In re C.A.G., 89 A.3d 704, 709 (Pa. Super. 2014) (internal citations and
quotation marks omitted).
Appellant’s first and second issues challenge the sufficiency of the
evidence supporting her adjudications for aggravated assault and possession
of an instrument of crime (“PIC”). When examining a challenge to the
sufficiency of the evidence supporting an adjudication of delinquency, we
consider the following:
When a juvenile is charged with an act that would constitute
a crime if committed by an adult, the Commonwealth must
establish the elements of the crime by proof beyond a reasonable
doubt. When considering a challenge to the sufficiency of the
evidence following an adjudication of delinquency, we must review
the entire record and view the evidence in the light most favorable
to the Commonwealth. In determining whether the
Commonwealth presented sufficient evidence to meet its burden
of proof, the test to be applied is whether, viewing the evidence
in the light most favorable to the Commonwealth and drawing all
reasonable inferences therefrom, there is sufficient evidence to
find every element of the crime charged. The Commonwealth may
sustain its burden of proving every element of the crime beyond
a reasonable doubt by wholly circumstantial evidence.

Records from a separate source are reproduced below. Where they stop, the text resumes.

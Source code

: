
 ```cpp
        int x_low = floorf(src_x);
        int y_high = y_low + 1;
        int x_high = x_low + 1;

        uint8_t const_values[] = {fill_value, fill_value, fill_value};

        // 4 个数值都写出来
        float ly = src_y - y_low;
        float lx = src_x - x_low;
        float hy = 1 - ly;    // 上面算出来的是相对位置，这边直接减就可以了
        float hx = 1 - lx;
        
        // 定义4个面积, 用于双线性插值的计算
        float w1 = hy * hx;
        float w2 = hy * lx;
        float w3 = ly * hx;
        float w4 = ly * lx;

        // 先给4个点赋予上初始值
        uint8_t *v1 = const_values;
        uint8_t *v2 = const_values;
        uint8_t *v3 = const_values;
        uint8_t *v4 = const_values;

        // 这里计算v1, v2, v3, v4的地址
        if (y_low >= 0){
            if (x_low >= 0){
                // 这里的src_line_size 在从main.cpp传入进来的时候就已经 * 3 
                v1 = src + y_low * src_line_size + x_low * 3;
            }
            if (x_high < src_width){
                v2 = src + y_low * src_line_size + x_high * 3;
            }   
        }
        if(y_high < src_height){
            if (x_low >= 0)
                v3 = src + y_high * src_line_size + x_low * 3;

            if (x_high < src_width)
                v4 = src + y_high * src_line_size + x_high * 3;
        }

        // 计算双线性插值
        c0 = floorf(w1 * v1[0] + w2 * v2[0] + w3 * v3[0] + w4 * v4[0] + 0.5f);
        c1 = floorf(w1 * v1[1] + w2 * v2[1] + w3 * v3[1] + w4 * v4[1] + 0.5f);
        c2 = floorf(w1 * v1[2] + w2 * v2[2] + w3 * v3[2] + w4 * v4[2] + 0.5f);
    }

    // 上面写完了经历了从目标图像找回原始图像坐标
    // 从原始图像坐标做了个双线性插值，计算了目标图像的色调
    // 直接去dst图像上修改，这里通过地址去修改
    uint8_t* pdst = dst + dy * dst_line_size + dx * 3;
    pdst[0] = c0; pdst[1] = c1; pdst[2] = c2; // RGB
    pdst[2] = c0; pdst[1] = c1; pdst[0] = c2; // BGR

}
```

The facts and circumstances established by the
Commonwealth need not be absolutely incompatible with a
defendant’s innocence. Questions of doubt are for the hearing
judge, unless the evidence is so weak that, as a matter of law, no
probability of fact can be drawn from the combined circumstances
established by the Commonwealth. The finder of fact is free to
believe some, all, or none of the evidence presented.
In Interest of J.G., 145 A.3d 1179, 1188 (Pa. Super. 2016) (internal
citations omitted).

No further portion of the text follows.